TASK STATEMENT: Go through the data and report each line that holds the string "Imagination".

Dataset records

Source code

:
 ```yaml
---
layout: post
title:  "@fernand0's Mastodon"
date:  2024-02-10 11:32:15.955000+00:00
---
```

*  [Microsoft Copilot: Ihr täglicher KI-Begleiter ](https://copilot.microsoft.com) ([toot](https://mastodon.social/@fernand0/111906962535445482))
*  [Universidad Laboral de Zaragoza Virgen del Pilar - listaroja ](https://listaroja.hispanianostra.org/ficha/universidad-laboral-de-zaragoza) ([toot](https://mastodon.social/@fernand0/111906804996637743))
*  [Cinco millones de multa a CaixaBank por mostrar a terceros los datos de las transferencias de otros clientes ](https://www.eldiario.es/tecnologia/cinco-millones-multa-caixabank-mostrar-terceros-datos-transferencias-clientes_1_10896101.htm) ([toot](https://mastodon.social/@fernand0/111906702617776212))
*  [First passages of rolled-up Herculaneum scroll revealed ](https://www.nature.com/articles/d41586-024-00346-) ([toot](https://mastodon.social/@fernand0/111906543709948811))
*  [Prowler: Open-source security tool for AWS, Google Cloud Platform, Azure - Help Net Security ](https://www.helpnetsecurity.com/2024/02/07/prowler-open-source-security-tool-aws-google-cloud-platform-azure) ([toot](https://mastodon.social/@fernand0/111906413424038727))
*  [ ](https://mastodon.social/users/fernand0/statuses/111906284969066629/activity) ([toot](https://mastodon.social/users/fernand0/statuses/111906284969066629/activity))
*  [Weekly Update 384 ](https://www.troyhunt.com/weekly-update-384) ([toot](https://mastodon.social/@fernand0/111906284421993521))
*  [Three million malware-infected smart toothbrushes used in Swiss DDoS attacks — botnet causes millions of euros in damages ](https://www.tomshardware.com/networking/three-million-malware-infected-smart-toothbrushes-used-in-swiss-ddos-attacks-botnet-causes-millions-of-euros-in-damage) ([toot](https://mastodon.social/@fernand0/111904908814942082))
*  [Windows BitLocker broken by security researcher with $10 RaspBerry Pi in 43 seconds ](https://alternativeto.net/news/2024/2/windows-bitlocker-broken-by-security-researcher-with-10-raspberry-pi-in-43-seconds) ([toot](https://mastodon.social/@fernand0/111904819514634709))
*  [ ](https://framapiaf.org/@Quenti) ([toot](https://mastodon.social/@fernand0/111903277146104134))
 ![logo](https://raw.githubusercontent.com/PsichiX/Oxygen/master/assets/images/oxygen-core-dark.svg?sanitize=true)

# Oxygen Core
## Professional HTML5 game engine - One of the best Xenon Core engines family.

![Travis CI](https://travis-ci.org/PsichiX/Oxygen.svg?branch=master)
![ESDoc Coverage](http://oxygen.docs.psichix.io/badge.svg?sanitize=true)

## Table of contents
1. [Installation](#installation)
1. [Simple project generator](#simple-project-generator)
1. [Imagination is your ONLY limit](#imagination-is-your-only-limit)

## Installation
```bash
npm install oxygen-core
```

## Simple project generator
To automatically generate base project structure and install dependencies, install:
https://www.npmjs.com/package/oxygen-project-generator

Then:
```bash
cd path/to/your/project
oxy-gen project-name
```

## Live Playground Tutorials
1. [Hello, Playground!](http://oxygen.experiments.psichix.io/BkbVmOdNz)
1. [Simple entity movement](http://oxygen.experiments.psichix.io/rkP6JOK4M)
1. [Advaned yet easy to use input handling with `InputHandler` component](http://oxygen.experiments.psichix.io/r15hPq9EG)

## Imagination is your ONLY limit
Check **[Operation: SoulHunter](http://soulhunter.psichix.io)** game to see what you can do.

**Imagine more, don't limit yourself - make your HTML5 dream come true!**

SOLUTION TO THE EXERCISE:
1. [Imagination is your ONLY limit](#imagination-is-your-only-limit)
## Imagination is your ONLY limit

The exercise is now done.